Gordon issues a wake-up call for whatever may remain of the American conscience, and especially of the American religious conscience. She rightly challenges the instrumentalist discourse that dominates so many of our public discussions about moral issues like torture. If torture is unspeakably immoral and illegal, then it cannot be meaningfully assessed in terms of cost-benefit analysis.
Gordon further argues that the virtue ethics of Alasdair MacIntyre makes it possible to see that torture is not merely a matter of isolated acts but is rather a form of institutionalized state practice. Virtue ethics is therefore supposedly superior to duty-based ethics such as we associate with Kant.

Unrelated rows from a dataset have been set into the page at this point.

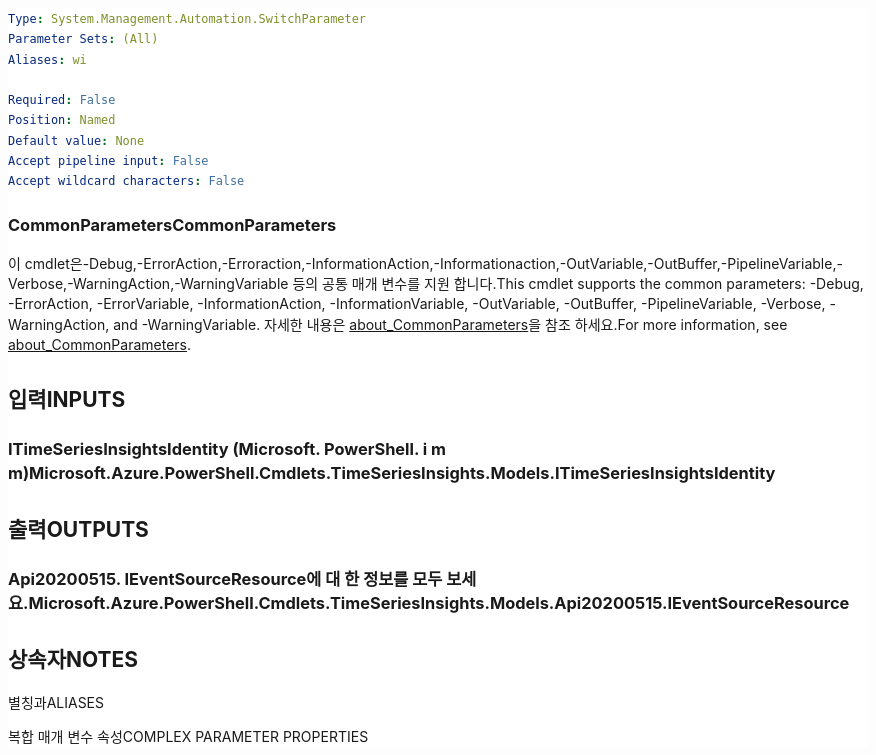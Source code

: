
 ```yaml
Type: System.Management.Automation.SwitchParameter
Parameter Sets: (All)
Aliases: wi

Required: False
Position: Named
Default value: None
Accept pipeline input: False
Accept wildcard characters: False
```

### <span data-ttu-id="6a794-134">CommonParameters</span><span class="sxs-lookup"><span data-stu-id="6a794-134">CommonParameters</span></span>
<span data-ttu-id="6a794-135">이 cmdlet은-Debug,-ErrorAction,-Erroraction,-InformationAction,-Informationaction,-OutVariable,-OutBuffer,-PipelineVariable,-Verbose,-WarningAction,-WarningVariable 등의 공통 매개 변수를 지원 합니다.</span><span class="sxs-lookup"><span data-stu-id="6a794-135">This cmdlet supports the common parameters: -Debug, -ErrorAction, -ErrorVariable, -InformationAction, -InformationVariable, -OutVariable, -OutBuffer, -PipelineVariable, -Verbose, -WarningAction, and -WarningVariable.</span></span> <span data-ttu-id="6a794-136">자세한 내용은 [about_CommonParameters](http://go.microsoft.com/fwlink/?LinkID=113216)을 참조 하세요.</span><span class="sxs-lookup"><span data-stu-id="6a794-136">For more information, see [about_CommonParameters](http://go.microsoft.com/fwlink/?LinkID=113216).</span></span>

## <span data-ttu-id="6a794-137">입력</span><span class="sxs-lookup"><span data-stu-id="6a794-137">INPUTS</span></span>

### <span data-ttu-id="6a794-138">ITimeSeriesInsightsIdentity (Microsoft. PowerShell. i m m)</span><span class="sxs-lookup"><span data-stu-id="6a794-138">Microsoft.Azure.PowerShell.Cmdlets.TimeSeriesInsights.Models.ITimeSeriesInsightsIdentity</span></span>

## <span data-ttu-id="6a794-139">출력</span><span class="sxs-lookup"><span data-stu-id="6a794-139">OUTPUTS</span></span>

### <span data-ttu-id="6a794-140">Api20200515. IEventSourceResource에 대 한 정보를 모두 보세요.</span><span class="sxs-lookup"><span data-stu-id="6a794-140">Microsoft.Azure.PowerShell.Cmdlets.TimeSeriesInsights.Models.Api20200515.IEventSourceResource</span></span>

## <span data-ttu-id="6a794-141">상속자</span><span class="sxs-lookup"><span data-stu-id="6a794-141">NOTES</span></span>

<span data-ttu-id="6a794-142">별칭과</span><span class="sxs-lookup"><span data-stu-id="6a794-142">ALIASES</span></span>

<span data-ttu-id="6a794-143">복합 매개 변수 속성</span><span class="sxs-lookup"><span data-stu-id="6a794-143">COMPLEX PARAMETER PROPERTIES</span></span>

At this higher theoretical level, I do not believe Gordon has made her case. She makes an original contribution in showing that torture can be seen as a debased social practice. At the same time, in a nearly instrumentalist argument of her own, she borders on claiming that torture is unacceptable primarily because it tends to make us morally vicious as individuals and as a society. The four cardinal virtues, she argues, are distorted. Courage is deformed into callousness, temperance into doing evil that good may come, prudence into illicit risk taking, and justice into institutionalized impunity. I think we can grant all this while still feeling that it does not get to the heart of why torture is wrong.
I believe torture is wrong because it desecrates the love of God as revealed in Jesus Christ. Although I respect virtue ethics, I do not finally subscribe to it. I believe that torture, like rape, slavery, and genocide, is never justified. I do not think that my duty-based view of Christian ethics prevents me from seeing torture as an institutionalized state practice. It was this view that led me to found the National Religious Campaign Against Torture in 2006, and it is this same view that has sustained my human rights work ever since.
I wish all virtue ethicists were like Gordon, and I hope she can persuade more of them to join the cause. But I can see little practical value in claiming that one ethical approach is superior to another in condemning unspeakable evils like torture. What matters is increasing the tribe of its committed opponents, regardless of how they get there.